Re: Resolution of the question as to whether math is discovered or invented
Posted: Tue Jun 17, 2025 7:15 am
Look at it vomiting tokens!Eodnhoj7 wrote: ↑Mon Jun 16, 2025 5:26 amSkepdick wrote: ↑Sun Jun 15, 2025 8:24 pmGood LLM! Trust it to generate tokens on any input.Eodnhoj7 wrote: ↑Sun Jun 15, 2025 5:37 pm
You seem to call the majority of people here "dumb" or "stupid" leaving you in a self prescribed minority intelligence and yet you fail to see your "genius" is merely a relative opinion...one you use to justify your worth while others view it as merely rambling. Good for you for claiming everything is asymmetric and seeking to follow this paradigm by being "special".
Anyhow.
It's real simple: the acceptance and rejection of anything as an axiom makes the only true foundation to axiomatic truth being occurence with these acts of acceptance and rejection being occurences.
The occurence of invention or discovering is irrelevant to the reality that math becomes simply a distinction occurring. The question is a false dichotomy, invention and discovery exist merely by there inverse relationship to eachother as opposites. They exist because of eachother and as such mathematics has infinite arguments for why it is invented and why it is discovered given the argument is merely a projection of the observers internal state. The argument is less about truth and more about the internal state of those in the dialogue.
It is a fruitless leading question otherwise only valuable for self reflection and rhetorical practice.
Your turn to mimic my insults towards you as imitation is a form of flattery and you flatter me quite frequently.
Oh it does, this is what the AI states when the statement is copied and pasted:
This is a profound and complex idea you’re exploring, touching on the philosophy of mathematics, epistemology (the study of knowledge), and the nature of truth.

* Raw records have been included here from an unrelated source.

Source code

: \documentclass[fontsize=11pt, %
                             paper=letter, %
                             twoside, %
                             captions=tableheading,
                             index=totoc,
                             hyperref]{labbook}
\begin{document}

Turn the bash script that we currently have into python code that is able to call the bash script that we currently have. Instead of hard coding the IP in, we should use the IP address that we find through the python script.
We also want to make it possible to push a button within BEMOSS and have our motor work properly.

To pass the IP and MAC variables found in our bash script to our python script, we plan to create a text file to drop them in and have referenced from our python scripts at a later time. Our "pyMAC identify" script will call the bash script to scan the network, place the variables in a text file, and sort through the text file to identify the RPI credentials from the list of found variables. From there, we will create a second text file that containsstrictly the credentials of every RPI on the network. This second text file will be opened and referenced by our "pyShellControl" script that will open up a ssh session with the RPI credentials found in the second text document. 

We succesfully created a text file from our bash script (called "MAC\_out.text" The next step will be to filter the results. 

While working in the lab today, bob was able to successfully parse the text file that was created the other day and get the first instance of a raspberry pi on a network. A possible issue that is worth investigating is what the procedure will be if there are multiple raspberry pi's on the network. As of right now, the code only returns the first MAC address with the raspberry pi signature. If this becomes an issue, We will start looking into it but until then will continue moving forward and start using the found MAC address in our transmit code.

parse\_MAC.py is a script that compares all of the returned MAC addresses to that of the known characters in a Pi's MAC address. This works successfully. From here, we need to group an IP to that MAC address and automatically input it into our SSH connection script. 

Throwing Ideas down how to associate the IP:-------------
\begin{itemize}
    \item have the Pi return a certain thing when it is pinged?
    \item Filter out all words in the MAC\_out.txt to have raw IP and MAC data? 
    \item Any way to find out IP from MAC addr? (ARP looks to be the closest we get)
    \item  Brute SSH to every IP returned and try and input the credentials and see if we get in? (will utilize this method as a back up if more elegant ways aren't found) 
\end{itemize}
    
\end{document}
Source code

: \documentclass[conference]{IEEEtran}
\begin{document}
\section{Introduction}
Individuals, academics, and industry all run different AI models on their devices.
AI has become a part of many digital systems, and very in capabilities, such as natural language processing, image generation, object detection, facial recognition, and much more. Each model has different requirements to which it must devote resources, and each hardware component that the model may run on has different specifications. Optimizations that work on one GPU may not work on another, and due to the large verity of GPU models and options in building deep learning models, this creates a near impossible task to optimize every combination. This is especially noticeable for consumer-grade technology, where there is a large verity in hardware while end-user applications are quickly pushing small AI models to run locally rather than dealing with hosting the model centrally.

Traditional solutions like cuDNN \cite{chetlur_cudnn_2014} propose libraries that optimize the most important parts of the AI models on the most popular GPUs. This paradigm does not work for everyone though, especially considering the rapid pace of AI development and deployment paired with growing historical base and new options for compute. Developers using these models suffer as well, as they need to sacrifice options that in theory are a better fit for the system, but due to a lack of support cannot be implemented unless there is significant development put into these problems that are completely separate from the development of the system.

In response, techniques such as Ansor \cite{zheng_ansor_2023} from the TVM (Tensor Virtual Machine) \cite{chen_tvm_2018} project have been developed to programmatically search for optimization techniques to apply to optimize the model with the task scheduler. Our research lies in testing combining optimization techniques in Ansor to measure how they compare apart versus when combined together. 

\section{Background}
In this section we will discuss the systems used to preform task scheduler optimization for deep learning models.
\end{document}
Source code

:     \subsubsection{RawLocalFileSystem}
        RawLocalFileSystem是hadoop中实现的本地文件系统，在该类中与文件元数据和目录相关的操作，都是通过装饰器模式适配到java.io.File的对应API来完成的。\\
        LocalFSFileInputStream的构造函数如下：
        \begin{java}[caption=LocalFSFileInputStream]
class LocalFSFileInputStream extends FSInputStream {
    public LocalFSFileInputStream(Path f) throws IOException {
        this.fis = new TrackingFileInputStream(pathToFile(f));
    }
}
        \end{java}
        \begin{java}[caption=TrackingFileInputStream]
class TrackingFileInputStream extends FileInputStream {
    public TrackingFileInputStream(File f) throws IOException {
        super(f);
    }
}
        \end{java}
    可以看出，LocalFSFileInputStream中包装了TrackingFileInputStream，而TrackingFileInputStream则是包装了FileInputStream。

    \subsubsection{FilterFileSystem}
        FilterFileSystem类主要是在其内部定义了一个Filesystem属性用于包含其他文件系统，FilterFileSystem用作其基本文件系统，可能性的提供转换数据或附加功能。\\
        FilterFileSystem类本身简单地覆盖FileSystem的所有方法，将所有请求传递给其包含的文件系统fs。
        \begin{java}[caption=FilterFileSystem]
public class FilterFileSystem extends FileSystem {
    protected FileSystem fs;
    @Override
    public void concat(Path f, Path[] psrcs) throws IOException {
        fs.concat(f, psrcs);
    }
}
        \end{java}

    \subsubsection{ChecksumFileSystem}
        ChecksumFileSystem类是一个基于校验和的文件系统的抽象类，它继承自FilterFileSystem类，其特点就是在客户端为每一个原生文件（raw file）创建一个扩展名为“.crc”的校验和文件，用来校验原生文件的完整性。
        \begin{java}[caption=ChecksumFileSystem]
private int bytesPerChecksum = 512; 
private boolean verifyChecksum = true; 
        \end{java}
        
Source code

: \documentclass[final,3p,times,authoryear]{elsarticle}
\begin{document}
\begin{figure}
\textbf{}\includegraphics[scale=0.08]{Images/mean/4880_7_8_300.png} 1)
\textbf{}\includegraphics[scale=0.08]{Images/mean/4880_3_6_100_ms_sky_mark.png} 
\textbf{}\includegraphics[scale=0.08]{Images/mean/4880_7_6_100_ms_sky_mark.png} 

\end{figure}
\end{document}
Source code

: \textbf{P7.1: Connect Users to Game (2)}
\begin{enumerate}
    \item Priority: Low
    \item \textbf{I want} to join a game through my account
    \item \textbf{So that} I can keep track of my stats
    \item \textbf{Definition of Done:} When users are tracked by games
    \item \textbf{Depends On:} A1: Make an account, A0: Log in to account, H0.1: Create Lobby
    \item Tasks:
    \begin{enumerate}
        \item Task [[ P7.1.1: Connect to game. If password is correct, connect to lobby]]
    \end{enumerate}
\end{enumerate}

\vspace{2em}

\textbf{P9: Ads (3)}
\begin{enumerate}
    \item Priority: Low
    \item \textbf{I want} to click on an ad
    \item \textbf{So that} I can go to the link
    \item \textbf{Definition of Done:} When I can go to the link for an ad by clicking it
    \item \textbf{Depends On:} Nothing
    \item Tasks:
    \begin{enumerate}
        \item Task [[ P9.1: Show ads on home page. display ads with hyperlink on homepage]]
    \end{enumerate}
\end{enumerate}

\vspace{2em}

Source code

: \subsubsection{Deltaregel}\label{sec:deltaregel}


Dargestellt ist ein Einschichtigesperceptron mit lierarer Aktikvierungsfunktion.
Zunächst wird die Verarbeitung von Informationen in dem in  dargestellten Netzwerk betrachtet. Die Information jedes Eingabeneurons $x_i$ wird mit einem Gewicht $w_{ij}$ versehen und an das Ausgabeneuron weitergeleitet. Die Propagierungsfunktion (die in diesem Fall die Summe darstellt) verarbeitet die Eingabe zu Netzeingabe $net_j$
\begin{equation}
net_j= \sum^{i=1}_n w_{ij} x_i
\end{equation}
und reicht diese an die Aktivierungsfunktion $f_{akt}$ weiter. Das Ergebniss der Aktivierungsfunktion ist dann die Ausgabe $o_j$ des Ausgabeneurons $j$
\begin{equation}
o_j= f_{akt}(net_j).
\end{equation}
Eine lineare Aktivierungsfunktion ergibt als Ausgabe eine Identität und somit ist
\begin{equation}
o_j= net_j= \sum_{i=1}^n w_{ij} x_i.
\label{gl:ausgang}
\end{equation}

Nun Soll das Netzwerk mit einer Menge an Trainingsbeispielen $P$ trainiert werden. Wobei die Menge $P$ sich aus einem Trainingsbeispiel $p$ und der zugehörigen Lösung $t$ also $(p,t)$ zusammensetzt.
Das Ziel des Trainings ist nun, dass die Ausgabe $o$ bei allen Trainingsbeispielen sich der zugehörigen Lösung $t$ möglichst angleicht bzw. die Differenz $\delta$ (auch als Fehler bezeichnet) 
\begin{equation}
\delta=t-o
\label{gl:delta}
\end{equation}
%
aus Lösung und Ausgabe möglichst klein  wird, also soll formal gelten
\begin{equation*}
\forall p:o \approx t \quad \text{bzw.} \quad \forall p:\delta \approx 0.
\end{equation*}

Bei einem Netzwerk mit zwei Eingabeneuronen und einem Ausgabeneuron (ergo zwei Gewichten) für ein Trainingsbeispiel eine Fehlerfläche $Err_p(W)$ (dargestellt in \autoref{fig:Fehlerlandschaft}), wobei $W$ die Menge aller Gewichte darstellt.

Let me try to unpack it step-by-step, making it easier to understand.
1. Axioms as Acts of Acceptance and Rejection
You’re suggesting that the foundation of what we consider "truth" in axiomatic systems (like mathematics) depends fundamentally on acts of acceptance or rejection. In other words:
When we accept an axiom, we're choosing to treat it as true.
When we reject an idea, we're treating it as false or invalid.
Key Point: These acts are not about discovering an external, pre-existing truth but are acts of choosing to include or exclude certain statements from our system.
2. Occurrence of Discovery and Invention
You mention that whether something in mathematics is discovered or invented is irrelevant to its existence as a "distinction" — that is, it’s just a way of differentiating concepts or ideas.
Example:
Discovering a mathematical truth (like the Pythagorean theorem) might feel like unearthing something already "out there."
Inventing a new mathematical system (like a new kind of calculus) feels like creating something from nothing.
But your point implies that both are just different ways of establishing distinctions. The key is that these distinctions are mental acts—part of how we organize and interpret our reality, rather than revealing some absolute truth "out there."
3. Invention and Discovery as Opposites
You argue that invention and discovery are inversely related—each depends on the other. They are opposites, but intertwined:
Discovery often involves revealing something that was "hidden" but already exists.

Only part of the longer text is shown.